Another option is electric fencing. This works great in a temporary situation, but I don’t like it as much for permanent fencing. It requires a lot of maintenance to keep it properly stretched and charged, but is relatively inexpensive and easy to install. We use it occasionally to divide larger paddocks. The best kind, we have found, is high-visibility electric tape. You can fix this to wood posts for more permanence and safety, or use it on plastic or metal t-posts. However, if you are using t-posts, I’d recommend getting full post covers ( sells a nice quality electric tape with post covers) to prevent unnecessary injury. On a separate note, it will cost slightly more, but plan to set any metal or plastic posts at a minimum of 6’ to prevent impalement injuries – I know, it sounds gruesome, but it’s something to consider if you have horses that play hard or are inclined to jump over or run through fence if they are upset.

Another consideration is gates. Many use the tubular steel or aluminum gates, which are light, sturdy, resistant to warping and relatively inexpensive – they are also readily available should one break – you can usually pick them up at your local feed store. Wood gates are attractive, but tend to sag after a while, especially if they are wide enough for a vehicle to go through. Vinyl gates that match vinyl (pvc) fencing look nice as well, but become more flexible the wider they are, and so can easily be popped open if a horse pushes against them (something Donnie discovered his second day at our farm) so will need to be chained in addition to latching, or electrified.
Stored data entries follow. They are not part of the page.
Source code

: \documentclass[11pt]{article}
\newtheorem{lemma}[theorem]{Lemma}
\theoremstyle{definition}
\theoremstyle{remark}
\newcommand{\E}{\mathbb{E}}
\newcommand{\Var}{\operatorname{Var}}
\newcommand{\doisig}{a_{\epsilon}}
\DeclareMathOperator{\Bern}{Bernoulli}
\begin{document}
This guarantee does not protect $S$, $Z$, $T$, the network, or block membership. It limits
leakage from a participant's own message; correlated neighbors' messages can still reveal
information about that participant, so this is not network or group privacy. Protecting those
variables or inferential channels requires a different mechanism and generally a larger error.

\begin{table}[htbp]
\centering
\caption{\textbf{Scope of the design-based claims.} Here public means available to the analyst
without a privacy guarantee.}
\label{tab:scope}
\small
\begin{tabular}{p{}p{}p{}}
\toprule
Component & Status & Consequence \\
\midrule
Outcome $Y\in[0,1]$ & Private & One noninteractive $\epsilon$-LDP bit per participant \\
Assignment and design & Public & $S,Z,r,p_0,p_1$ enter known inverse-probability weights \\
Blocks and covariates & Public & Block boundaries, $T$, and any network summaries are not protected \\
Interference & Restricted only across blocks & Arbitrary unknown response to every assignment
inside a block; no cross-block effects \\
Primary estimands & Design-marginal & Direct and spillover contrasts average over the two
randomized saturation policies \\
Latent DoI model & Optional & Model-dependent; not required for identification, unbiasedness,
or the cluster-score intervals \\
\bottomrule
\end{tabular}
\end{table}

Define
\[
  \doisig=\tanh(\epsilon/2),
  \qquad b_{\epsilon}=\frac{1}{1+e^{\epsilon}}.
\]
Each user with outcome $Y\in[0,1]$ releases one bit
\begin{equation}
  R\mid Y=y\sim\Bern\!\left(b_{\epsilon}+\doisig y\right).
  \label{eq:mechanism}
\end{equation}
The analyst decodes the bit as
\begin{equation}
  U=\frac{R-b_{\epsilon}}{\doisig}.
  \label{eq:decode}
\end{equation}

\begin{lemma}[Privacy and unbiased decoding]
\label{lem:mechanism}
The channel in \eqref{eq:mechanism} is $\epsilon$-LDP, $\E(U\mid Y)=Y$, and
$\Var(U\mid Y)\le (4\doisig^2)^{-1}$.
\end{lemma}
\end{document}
Gates should not only be used as entrances to paddocks, but should be implemented near driveway entrances so the whole barn/turnout area is essentially a safe island for the horses. Horses can break cross-ties, break out of their stalls and paddocks, get away from their handlers while leading or get loose if a rider falls. In these circumstances, the escapee horse should not be able to get loose in the neighborhood and do damage to themselves, drivers, pedestrians, the neighbor’s flowerbeds, the local sod farm (don’t ask…) etc. Be forewarned, if there is an opening, your horse will take it; it is your responsibility as a farm owner to make sure your horses are safely contained on your property and there is no escape route the horses can take.

These few features are more than likely the most important aspects of things you should be looking for in a potential farm, but there are other things to consider also, before you dial up the real estate agent. I will address these other options in my next post.

Until next time

Quote for Today

I live in a house but my home is in the stable.